A multi-methods scholar, Noliwe Rooks is the L. Herbert Ballou University Professor in Africana Studies at Brown University, and the chair of Africana Studies. Her award-winning scholarship explores how education, beauty, race, and gender both impact and are impacted by popular culture, social history, and political life in the United States.
The author of six books and numerous articles, essays, and op-ed’s, the New York Public Library named Rooks’ latest book, Integrated: How Schools in America Failed Black Children as a Best Book in 2025, and she earned a 2025 NAACP Image Award nomination for nonfiction for her fifth monograph, A Passionate Mind in Relentless Pursuit: The Vision of Mary McLeod Bethune. In 2018, she earned an award for nonfiction from the Hurston/Wright Foundation for Cutting School: The Segrenomics of American Education.
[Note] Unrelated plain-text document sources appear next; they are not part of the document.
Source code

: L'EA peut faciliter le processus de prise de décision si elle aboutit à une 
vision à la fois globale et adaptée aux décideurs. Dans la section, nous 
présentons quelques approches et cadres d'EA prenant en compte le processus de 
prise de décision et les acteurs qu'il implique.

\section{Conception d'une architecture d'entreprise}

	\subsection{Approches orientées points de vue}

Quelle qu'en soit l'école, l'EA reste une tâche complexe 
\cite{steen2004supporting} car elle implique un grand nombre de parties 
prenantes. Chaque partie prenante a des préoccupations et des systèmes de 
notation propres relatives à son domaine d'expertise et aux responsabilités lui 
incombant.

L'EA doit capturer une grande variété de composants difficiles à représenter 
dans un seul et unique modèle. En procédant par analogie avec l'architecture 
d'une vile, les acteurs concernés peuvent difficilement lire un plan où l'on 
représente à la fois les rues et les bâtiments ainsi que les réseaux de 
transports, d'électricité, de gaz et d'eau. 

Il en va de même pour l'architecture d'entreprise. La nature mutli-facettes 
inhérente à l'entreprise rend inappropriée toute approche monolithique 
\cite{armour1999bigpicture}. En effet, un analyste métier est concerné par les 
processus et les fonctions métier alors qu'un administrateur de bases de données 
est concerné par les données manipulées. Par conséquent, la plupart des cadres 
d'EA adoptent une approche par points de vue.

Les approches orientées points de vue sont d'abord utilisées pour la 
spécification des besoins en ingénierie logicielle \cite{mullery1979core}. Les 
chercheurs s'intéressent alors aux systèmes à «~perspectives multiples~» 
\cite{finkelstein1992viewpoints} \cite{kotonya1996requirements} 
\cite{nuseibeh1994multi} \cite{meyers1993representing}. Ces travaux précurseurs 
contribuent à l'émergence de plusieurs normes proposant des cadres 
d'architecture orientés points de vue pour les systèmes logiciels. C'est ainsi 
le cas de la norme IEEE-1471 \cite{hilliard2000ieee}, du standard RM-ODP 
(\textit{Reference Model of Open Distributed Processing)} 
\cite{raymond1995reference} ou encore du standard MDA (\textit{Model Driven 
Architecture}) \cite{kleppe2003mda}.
She has received research funding from the Ford Foundation and the Mellon Foundation among others. She lectures frequently at colleges and universities around the country and is a contributor to popular outlets such as The New York Times, The Washington Post, The Chronicle of Higher Education, Time Magazine and NPR.
Inducted into the Society of American Historians, and Morehouse College’s Society of Fellows in 2025, her most recent book, Integrated: How American Schools Failed Black Children (Pantheon, 2025)is about how the implementation of integration/desegregation strategies impacted Black children and communities, and explores four generations of her family history with education in the United States.